そしてそのまま僕は山中先生が運転する車で自宅まで送り届けてもらうのであった。
「お、やっと来たかDK」
「ごめんなさい。ちょっと仕度に手間取って」
夕方、少し遅れて会場に到着した僕に、待ちくたびれたように声を掛けてきたMRに謝りながら理由を説明した。
この日、僕はライブがあるのだ。
(家に戻ったけど結局、月見草は届かなかった)
体調は相変わらずひどい状態だったが、H&Pのライブを待ってくれている人がいるため、僕は中止にすることができなかった。

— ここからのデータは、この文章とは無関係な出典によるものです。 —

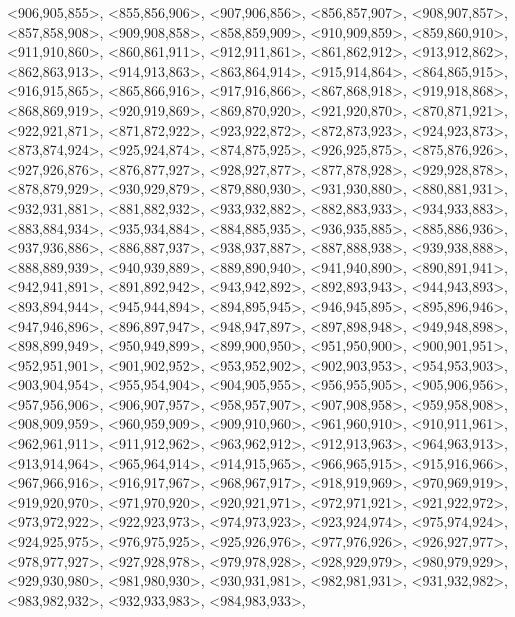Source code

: \documentclass[a4paper,10pt]{article}
\begin{document}
\begin{eulernotebook}
\begin{euleroutput}
  <906,905,855>,
  <855,856,906>,
  <907,906,856>,
  <856,857,907>,
  <908,907,857>,
  <857,858,908>,
  <909,908,858>,
  <858,859,909>,
  <910,909,859>,
  <859,860,910>,
  <911,910,860>,
  <860,861,911>,
  <912,911,861>,
  <861,862,912>,
  <913,912,862>,
  <862,863,913>,
  <914,913,863>,
  <863,864,914>,
  <915,914,864>,
  <864,865,915>,
  <916,915,865>,
  <865,866,916>,
  <917,916,866>,
  <867,868,918>,
  <919,918,868>,
  <868,869,919>,
  <920,919,869>,
  <869,870,920>,
  <921,920,870>,
  <870,871,921>,
  <922,921,871>,
  <871,872,922>,
  <923,922,872>,
  <872,873,923>,
  <924,923,873>,
  <873,874,924>,
  <925,924,874>,
  <874,875,925>,
  <926,925,875>,
  <875,876,926>,
  <927,926,876>,
  <876,877,927>,
  <928,927,877>,
  <877,878,928>,
  <929,928,878>,
  <878,879,929>,
  <930,929,879>,
  <879,880,930>,
  <931,930,880>,
  <880,881,931>,
  <932,931,881>,
  <881,882,932>,
  <933,932,882>,
  <882,883,933>,
  <934,933,883>,
  <883,884,934>,
  <935,934,884>,
  <884,885,935>,
  <936,935,885>,
  <885,886,936>,
  <937,936,886>,
  <886,887,937>,
  <938,937,887>,
  <887,888,938>,
  <939,938,888>,
  <888,889,939>,
  <940,939,889>,
  <889,890,940>,
  <941,940,890>,
  <890,891,941>,
  <942,941,891>,
  <891,892,942>,
  <943,942,892>,
  <892,893,943>,
  <944,943,893>,
  <893,894,944>,
  <945,944,894>,
  <894,895,945>,
  <946,945,895>,
  <895,896,946>,
  <947,946,896>,
  <896,897,947>,
  <948,947,897>,
  <897,898,948>,
  <949,948,898>,
  <898,899,949>,
  <950,949,899>,
  <899,900,950>,
  <951,950,900>,
  <900,901,951>,
  <952,951,901>,
  <901,902,952>,
  <953,952,902>,
  <902,903,953>,
  <954,953,903>,
  <903,904,954>,
  <955,954,904>,
  <904,905,955>,
  <956,955,905>,
  <905,906,956>,
  <957,956,906>,
  <906,907,957>,
  <958,957,907>,
  <907,908,958>,
  <959,958,908>,
  <908,909,959>,
  <960,959,909>,
  <909,910,960>,
  <961,960,910>,
  <910,911,961>,
  <962,961,911>,
  <911,912,962>,
  <963,962,912>,
  <912,913,963>,
  <964,963,913>,
  <913,914,964>,
  <965,964,914>,
  <914,915,965>,
  <966,965,915>,
  <915,916,966>,
  <967,966,916>,
  <916,917,967>,
  <968,967,917>,
  <918,919,969>,
  <970,969,919>,
  <919,920,970>,
  <971,970,920>,
  <920,921,971>,
  <972,971,921>,
  <921,922,972>,
  <973,972,922>,
  <922,923,973>,
  <974,973,923>,
  <923,924,974>,
  <975,974,924>,
  <924,925,975>,
  <976,975,925>,
  <925,926,976>,
  <977,976,926>,
  <926,927,977>,
  <978,977,927>,
  <927,928,978>,
  <979,978,928>,
  <928,929,979>,
  <980,979,929>,
  <929,930,980>,
  <981,980,930>,
  <930,931,981>,
  <982,981,931>,
  <931,932,982>,
  <983,982,932>,
  <932,933,983>,
  <984,983,933>,

\end{euleroutput}
\end{eulernotebook}
\end{document}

「まあ、いい。時間には間に合ったわけだし。早速ライブの準備を始めるぞ!」
『おー!』
YJの呼びかけで、僕たちは一斉に腕をあげると演奏の準備をしていく。
(よし、今はライブのことだけを考えよう)
僕はそう言って自分に気合を入れながら演奏準備に取り掛かるのであった。
『これより、30分の休憩に入ります』
ライブは前半を乗り切ることができた。
「はぁ……はぁ……」
休憩に入り、楽屋に入った僕は椅子に座るだけでも息が切れていた。
「DK、どうしたんだ? いつもはあの程度どうということもなかったのに」
「大丈夫、平気だから」
そんな僕の様子を心配したYJが僕に声を掛けてくるが、僕は平気だと告げると目を閉じて体を休める。

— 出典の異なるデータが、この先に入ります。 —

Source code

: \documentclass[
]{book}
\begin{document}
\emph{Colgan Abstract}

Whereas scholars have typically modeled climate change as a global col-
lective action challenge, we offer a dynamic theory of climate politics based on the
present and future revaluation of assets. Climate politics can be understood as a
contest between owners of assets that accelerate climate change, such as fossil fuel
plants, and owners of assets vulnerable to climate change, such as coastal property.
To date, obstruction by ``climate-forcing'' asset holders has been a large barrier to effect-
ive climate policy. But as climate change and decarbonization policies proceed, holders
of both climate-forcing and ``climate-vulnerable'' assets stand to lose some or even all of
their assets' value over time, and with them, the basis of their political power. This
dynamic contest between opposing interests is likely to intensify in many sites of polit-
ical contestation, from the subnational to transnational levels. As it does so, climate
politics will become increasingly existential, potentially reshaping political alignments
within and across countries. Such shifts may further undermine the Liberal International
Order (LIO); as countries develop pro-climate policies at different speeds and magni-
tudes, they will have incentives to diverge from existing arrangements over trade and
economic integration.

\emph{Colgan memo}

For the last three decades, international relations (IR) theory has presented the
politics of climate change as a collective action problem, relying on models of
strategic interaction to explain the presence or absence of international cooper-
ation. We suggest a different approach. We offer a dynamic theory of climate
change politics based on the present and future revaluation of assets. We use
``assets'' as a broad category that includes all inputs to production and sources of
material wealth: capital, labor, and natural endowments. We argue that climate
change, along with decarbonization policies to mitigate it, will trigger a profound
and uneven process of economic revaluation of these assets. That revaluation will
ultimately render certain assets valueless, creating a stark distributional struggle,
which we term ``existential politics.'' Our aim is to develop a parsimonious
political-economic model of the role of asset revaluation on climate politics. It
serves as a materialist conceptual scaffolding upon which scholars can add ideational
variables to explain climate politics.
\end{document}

数十分だろうと、体が休まるのであれば後半を乗り切ることができるのだから。
そして、後半のライブが再び幕を開けるのであった。
「ただ……いま」
夜、ライブを終えた僕はふらつく足取りで自宅にたどり着いた。
(ライブは成功したのは分かるけど、演奏した曲が思い出せない)
もはや症状は最悪な状態にまで悪化していた。
(とりあえず、月見草は届いているはずだから、早く飲もう)
今後のことを考えながら、僕は家の玄関を開けようとする。
「お、重……」
ドアはまるで鉛のように重かった。
鍵がかかっているというものではない。
(もはや唯たちよりも筋力が下がってるな。これは)
苦労しながらも、何とかドアを開けることができた僕は割り込むように自宅に入った。
「はぁ……はぁ……」
家に入るだけでも息が切れる。
体は依然と怠く、視界もぐるぐるとしていて芳しくなかった。
「後は、月見草を………飲……」
次の行動を起こそうとする僕に、再びあの感覚が襲い掛かる。
(ここまで、か)
僕はすべての終わりを覚悟して再び、意識を手放した。
何となく、懐かしい気配を感じながら。